An exact copy of every entry is needed here; the images stay out.
*** Block opens ***
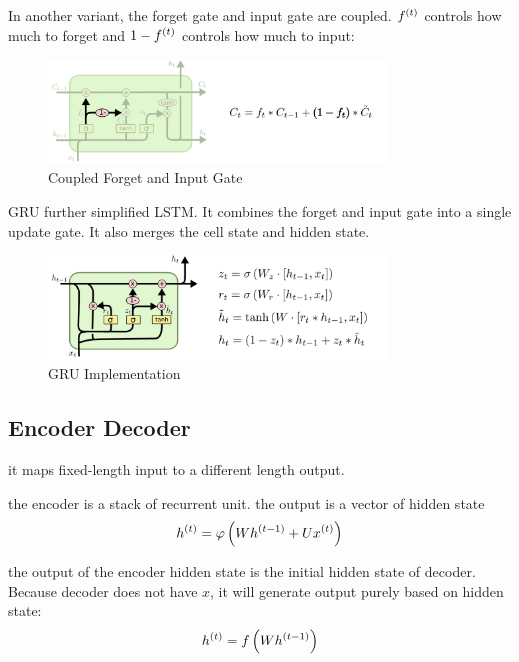 \begin{definition}
    In another variant, the forget gate and input gate are coupled. ${f}^{(t)}$ controls how much to forget and $1- {f}^{(t)}$ controls how much to input:
    \begin{figure}[H]
\includegraphics[width=0.8\textwidth]{machine_learning/pic/04/LSTM3-var-tied.png}
\centering
\caption{Coupled Forget and Input Gate}
\end{figure}
\end{definition}


\begin{definition}[GRU]
    GRU further simplified LSTM. It combines the forget and input gate into a single update gate. It also merges the cell state and hidden state.
\begin{figure}[H]
\includegraphics[width=0.8\textwidth]{machine_learning/pic/04/LSTM3-var-GRU.png}
\centering
\caption{GRU Implementation}
\end{figure}
\end{definition}



\subsection{Encoder Decoder}

it maps fixed-length input to a different length output.

the encoder is a stack of recurrent unit. the output is a vector of hidden state
\begin{equation}
    {h}^{(t)} = \varphi \left(W {h}^{(t-1)} + U {x}^{(t)} \right)
\end{equation}

the output of the encoder hidden state is the initial hidden state of decoder. Because decoder does not have $x$, it will generate output purely based on hidden state:
\begin{equation}
    {h}^{(t)} = f \left(W {h}^{(t-1)} \right)
\end{equation}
*** Block closes ***
• **Task answer**:
 \begin{definition}
    In another variant, the forget gate and input gate are coupled. ${f}^{(t)}$ controls how much to forget and $1- {f}^{(t)}$ controls how much to input:
    \begin{figure}[H]
\includegraphics[width=0.8\textwidth]{machine_learning/pic/04/LSTM3-var-tied.png}
\centering
\caption{Coupled Forget and Input Gate}
\end{figure}
\end{definition}


\begin{definition}[GRU]
    GRU further simplified LSTM. It combines the forget and input gate into a single update gate. It also merges the cell state and hidden state.
\begin{figure}[H]
\includegraphics[width=0.8\textwidth]{machine_learning/pic/04/LSTM3-var-GRU.png}
\centering
\caption{GRU Implementation}
\end{figure}
\end{definition}



\subsection{Encoder Decoder}

it maps fixed-length input to a different length output.

the encoder is a stack of recurrent unit. the output is a vector of hidden state
\begin{equation}
    {h}^{(t)} = \varphi \left(W {h}^{(t-1)} + U {x}^{(t)} \right)
\end{equation}

the output of the encoder hidden state is the initial hidden state of decoder. Because decoder does not have $x$, it will generate output purely based on hidden state:
\begin{equation}
    {h}^{(t)} = f \left(W {h}^{(t-1)} \right)
\end{equation}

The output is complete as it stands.